Bunting for Peace: Stitching Memories and Celebrations Together

My time at Erewash Museum has come to an end, and what a journey it has been. While we didn’t quite reach our ambitious goal of 50 meters, we created over 40 meters of bunting, each flag stitched with laughter, memories, and stories of what celebration looks like today.

The aim of Bunting for Peace was to bring people together in commemoration and celebration of peace, just as communities did in 1945. During the war, stitching fabric was a necessity. Today, we’ve used it as a tool of joy, a way to connect people through shared experiences, memories, and dreams of festivity.

Over the course of August, more than 120 people, aged 5 to 71, joined me to cut, stitch, knot, and embroider. As we worked, I asked participants to reflect: What does a celebration look like to you? What belongs at every good party?

The answers were wonderfully varied, there was lots of tea and cake, of course, but also pizza, jelly, bunting, friends (including cats!), and games. These conversations stitched humour, memory, and imagination into the fabric, showing that what truly defines a celebration is tradition, community, joy, and the pleasure of indulgence. Each flag carries a fragment of someone’s voice, marking a moment in time, and together the flags form a kind of time capsule of contemporary celebration.

For some, this was their first ever attempt at stitching. For others, it was a reconnection with skills passed down through generations. What mattered most was not perfection, but participation, the act of making together across ages, backgrounds, and abilities. Children worked alongside parents, grandparents, and friends, creating special moments of intergenerational learning.

The bunting fluttered for the first time at the War Time Variety Show, and a section will shortly be included From Gas Masks to Garden Parties exhibition.

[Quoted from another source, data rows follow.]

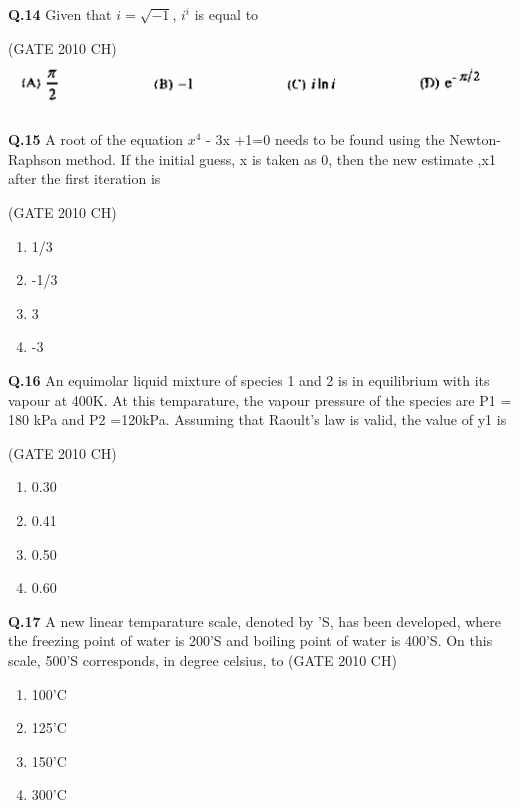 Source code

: \documentclass[journal,12pt,onecolumn]{exam}
\theoremstyle{remark}
\begin{document}
   \noindent
   \textbf{Q.14}
 Given that $i=\sqrt{-1}$, $i^i$ is equal  to
     
    \hfill{(GATE 2010 CH)}\\
  \includegraphics[width=1.0\linewidth]{images/Q.14 options.png}
       


    
 \noindent
\textbf{Q.15}
 A root of the equation $x^4$ - 3x +1=0 needs to be found using the Newton-Raphson method. If the initial guess, x is taken as 0, then the new estimate ,x1 after the first iteration is 
 
 \hfill{(GATE 2010 CH)}\\
 
\begin{enumerate}
    \item 1/3
    \item -1/3
    \item 3
    \item -3
 \end{enumerate}


 \noindent
 \textbf{Q.16}
   An equimolar liquid mixture of species 1 and 2 is in equilibrium with its vapour at 400K. At this temparature, the vapour pressure of the species are P1 = 180 kPa and P2 =120kPa. Assuming that Raoult's law is valid, the value of y1 is
 
 \hfill{(GATE 2010 CH)}\\

 \begin{enumerate}
     \item 0.30
     \item 0.41
     \item 0.50
     \item 0.60
 \end{enumerate}


\noindent
\textbf{Q.17}
 A new linear temparature scale, denoted by 'S, has been developed, where the freezing point of water is 200'S and boiling point of water is 400'S. On this scale, 500'S corresponds, in degree celsius, to
 \hfill{(GATE 2010 CH)}\\

 \begin{enumerate}
     \item 100'C
     \item 125'C
     \item 150'C
     \item 300'C

 \end{enumerate}
\end{document}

But its story doesn’t end here. This bunting was designed to last, to travel, and to keep carrying our collective voices of love, joy, and hope into future celebrations.

For me, this project is proof of what craft can do: it creates space for conversation, nurtures creativity, and transforms scraps into symbols of togetherness. Just like the street parties of 1945, it reminds us that peace is worth celebrating, and that making, mending, and remembering together are powerful acts.